_WORK ORDER_: Look for the line that contains "This lab is"; output that line and every line after it exactly, through the final line of the material below, and nothing else.

THE DATA: Begin

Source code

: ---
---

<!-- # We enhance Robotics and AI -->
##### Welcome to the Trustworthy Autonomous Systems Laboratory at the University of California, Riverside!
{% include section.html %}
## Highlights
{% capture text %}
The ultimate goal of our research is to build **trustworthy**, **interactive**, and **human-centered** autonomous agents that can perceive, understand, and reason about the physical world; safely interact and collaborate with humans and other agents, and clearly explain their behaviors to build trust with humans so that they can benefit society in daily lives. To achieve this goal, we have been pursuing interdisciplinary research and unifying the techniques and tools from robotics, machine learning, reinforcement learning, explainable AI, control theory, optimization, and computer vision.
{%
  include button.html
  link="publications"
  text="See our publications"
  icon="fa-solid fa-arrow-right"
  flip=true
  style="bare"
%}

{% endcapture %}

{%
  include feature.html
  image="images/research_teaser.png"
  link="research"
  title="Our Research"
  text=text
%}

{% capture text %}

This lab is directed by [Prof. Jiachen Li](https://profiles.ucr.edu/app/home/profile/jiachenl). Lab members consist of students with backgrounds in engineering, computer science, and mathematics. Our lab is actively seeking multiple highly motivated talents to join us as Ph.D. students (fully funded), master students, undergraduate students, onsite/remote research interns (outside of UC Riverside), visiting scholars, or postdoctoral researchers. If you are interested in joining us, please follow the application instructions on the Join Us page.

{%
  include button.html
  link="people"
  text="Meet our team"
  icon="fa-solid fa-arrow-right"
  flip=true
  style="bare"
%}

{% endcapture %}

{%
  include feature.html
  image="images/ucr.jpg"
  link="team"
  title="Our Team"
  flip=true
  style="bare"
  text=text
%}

THE DATA: End

_RESPONSE TO THE EXERCISE_:
This lab is directed by [Prof. Jiachen Li](https://profiles.ucr.edu/app/home/profile/jiachenl). Lab members consist of students with backgrounds in engineering, computer science, and mathematics. Our lab is actively seeking multiple highly motivated talents to join us as Ph.D. students (fully funded), master students, undergraduate students, onsite/remote research interns (outside of UC Riverside), visiting scholars, or postdoctoral researchers. If you are interested in joining us, please follow the application instructions on the Join Us page.

{%
  include button.html
  link="people"
  text="Meet our team"
  icon="fa-solid fa-arrow-right"
  flip=true
  style="bare"
%}

{% endcapture %}

{%
  include feature.html
  image="images/ucr.jpg"
  link="team"
  title="Our Team"
  flip=true
  style="bare"
  text=text
%}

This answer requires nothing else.